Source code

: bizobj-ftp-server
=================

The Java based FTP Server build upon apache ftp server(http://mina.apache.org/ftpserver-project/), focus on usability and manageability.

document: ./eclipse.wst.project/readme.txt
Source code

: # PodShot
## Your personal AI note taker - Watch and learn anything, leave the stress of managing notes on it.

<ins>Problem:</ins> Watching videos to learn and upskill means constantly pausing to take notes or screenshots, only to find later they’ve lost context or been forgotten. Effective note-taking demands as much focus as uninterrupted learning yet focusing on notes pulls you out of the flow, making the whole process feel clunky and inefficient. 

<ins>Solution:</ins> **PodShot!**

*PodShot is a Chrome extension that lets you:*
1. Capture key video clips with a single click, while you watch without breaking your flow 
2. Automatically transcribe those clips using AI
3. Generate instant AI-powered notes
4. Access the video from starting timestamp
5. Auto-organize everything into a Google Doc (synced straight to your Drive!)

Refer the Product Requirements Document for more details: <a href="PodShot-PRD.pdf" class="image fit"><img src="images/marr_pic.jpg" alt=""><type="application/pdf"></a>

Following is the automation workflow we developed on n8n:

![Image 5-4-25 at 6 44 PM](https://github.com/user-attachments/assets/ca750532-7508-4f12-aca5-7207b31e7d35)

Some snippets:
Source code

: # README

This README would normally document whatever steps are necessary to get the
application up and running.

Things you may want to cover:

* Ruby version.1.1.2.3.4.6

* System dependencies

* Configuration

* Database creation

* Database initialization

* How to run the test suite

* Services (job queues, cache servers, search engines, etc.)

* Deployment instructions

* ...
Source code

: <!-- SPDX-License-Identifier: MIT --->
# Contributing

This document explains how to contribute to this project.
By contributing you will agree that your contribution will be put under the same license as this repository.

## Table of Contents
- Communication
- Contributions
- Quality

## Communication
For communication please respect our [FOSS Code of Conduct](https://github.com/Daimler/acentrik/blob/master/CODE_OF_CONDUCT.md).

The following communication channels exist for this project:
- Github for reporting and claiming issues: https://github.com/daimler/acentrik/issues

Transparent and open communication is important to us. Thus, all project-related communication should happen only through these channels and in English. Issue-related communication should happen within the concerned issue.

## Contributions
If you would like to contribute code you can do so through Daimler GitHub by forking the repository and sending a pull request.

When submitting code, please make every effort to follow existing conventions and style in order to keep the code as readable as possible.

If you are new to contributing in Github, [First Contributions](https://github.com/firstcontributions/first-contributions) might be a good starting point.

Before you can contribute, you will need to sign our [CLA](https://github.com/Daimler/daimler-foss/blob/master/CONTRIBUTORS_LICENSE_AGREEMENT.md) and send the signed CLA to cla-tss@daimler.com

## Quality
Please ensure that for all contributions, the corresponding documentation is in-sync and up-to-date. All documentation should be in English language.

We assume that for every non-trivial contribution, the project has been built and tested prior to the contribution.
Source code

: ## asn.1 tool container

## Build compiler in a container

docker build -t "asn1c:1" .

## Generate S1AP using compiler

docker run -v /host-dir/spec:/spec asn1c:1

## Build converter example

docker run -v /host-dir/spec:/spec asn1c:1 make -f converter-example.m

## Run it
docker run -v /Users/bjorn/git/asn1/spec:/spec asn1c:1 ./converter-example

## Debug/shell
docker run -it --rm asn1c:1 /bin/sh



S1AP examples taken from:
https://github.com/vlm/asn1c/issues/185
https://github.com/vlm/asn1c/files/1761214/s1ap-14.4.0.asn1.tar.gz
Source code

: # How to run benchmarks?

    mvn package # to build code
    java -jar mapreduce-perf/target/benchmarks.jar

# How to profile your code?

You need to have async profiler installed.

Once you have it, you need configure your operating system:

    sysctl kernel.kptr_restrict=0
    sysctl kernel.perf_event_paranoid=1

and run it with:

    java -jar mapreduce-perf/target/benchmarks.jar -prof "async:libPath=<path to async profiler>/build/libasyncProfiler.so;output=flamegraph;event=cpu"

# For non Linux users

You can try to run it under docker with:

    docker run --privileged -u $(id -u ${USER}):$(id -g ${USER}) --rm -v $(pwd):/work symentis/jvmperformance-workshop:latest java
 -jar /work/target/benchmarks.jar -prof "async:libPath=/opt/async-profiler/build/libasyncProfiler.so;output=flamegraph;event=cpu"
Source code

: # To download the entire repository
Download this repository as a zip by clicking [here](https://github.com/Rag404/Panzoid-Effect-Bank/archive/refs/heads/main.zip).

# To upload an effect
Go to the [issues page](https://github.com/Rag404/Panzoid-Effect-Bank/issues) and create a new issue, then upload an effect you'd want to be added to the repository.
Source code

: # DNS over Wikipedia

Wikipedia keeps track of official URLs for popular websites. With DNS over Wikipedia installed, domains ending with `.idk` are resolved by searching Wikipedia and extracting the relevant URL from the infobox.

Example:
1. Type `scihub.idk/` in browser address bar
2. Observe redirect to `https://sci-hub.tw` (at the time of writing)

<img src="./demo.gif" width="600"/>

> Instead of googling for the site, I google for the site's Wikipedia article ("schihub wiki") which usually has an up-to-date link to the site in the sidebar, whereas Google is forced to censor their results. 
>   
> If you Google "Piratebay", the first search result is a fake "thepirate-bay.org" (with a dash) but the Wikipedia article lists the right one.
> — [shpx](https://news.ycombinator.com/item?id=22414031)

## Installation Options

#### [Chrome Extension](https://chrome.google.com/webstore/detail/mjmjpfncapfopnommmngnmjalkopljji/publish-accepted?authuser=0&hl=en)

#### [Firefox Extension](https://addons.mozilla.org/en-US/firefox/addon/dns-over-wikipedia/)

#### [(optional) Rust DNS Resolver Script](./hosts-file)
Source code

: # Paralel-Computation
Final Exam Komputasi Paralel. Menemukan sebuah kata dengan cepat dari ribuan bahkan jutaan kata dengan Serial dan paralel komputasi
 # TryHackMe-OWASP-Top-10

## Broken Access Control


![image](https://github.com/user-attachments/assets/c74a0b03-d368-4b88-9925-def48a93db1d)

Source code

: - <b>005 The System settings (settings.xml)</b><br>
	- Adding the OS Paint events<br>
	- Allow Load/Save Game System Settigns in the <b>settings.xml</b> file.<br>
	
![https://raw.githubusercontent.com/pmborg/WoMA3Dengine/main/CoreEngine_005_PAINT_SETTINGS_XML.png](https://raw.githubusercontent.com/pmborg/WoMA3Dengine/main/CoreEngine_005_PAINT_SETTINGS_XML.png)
* * *
### Problem details
Go through the listing above and return every line where the word "first" occurs.

### Solved exercise
If you are new to contributing in Github, [First Contributions](https://github.com/firstcontributions/first-contributions) might be a good starting point.
> If you Google "Piratebay", the first search result is a fake "thepirate-bay.org" (with a dash) but the Wikipedia article lists the right one.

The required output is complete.